▶ What is expected
Please reproduce, exactly as given, the lines running from the start of the data to the line containing "若从行50,纵200像素的位置读取像素数据则表示为：", inclusive, and omit the pictures.

Given data START

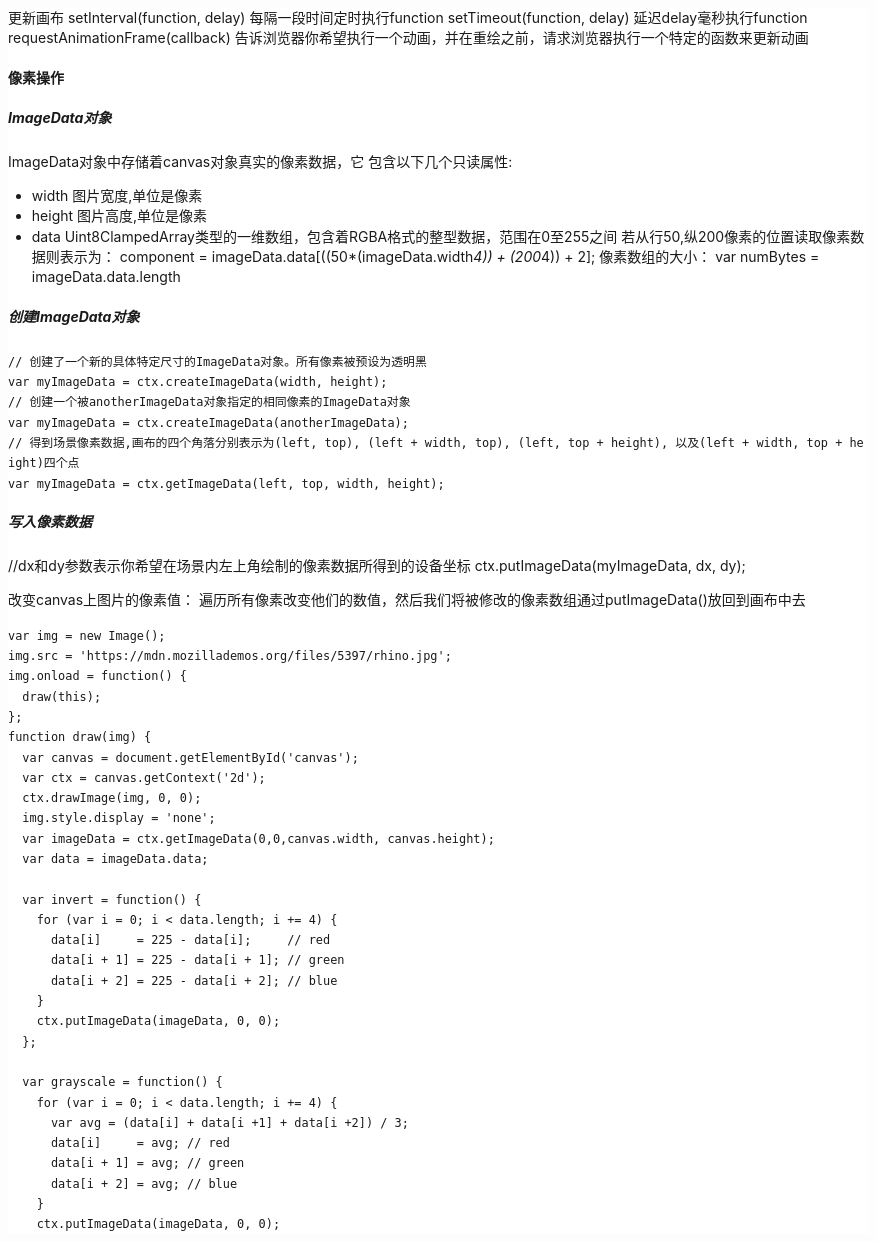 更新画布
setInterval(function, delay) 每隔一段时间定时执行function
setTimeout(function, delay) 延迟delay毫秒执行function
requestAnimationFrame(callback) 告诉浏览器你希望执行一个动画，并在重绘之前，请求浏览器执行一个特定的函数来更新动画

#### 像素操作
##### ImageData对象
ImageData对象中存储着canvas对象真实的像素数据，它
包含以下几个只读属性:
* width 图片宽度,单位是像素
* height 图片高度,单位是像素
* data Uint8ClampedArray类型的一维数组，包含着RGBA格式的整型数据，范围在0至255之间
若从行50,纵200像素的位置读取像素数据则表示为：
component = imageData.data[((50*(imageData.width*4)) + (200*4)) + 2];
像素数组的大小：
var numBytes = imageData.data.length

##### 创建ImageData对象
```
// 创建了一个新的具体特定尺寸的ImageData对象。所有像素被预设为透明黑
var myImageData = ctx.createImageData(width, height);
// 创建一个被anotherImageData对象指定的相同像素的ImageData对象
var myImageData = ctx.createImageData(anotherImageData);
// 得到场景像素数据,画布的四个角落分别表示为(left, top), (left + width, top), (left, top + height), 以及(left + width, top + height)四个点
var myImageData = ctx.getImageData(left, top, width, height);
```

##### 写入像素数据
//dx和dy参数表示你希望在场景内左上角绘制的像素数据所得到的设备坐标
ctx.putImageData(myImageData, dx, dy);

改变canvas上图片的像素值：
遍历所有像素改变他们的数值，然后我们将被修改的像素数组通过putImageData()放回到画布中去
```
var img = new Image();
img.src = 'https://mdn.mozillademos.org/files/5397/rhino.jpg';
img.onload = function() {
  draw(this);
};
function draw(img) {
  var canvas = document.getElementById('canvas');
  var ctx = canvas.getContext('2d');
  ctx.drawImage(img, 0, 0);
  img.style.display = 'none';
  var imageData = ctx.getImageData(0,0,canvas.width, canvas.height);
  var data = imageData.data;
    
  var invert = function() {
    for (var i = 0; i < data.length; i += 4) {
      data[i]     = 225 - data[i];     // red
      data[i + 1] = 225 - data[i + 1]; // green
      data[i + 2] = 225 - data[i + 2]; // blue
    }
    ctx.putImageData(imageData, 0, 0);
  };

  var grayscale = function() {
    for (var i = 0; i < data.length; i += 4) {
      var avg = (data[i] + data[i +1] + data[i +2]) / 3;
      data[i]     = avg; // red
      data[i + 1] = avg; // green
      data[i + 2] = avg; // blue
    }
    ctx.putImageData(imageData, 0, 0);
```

Given data END

▶ Problem solution
 更新画布
setInterval(function, delay) 每隔一段时间定时执行function
setTimeout(function, delay) 延迟delay毫秒执行function
requestAnimationFrame(callback) 告诉浏览器你希望执行一个动画，并在重绘之前，请求浏览器执行一个特定的函数来更新动画

#### 像素操作
##### ImageData对象
ImageData对象中存储着canvas对象真实的像素数据，它
包含以下几个只读属性:
* width 图片宽度,单位是像素
* height 图片高度,单位是像素
* data Uint8ClampedArray类型的一维数组，包含着RGBA格式的整型数据，范围在0至255之间
若从行50,纵200像素的位置读取像素数据则表示为：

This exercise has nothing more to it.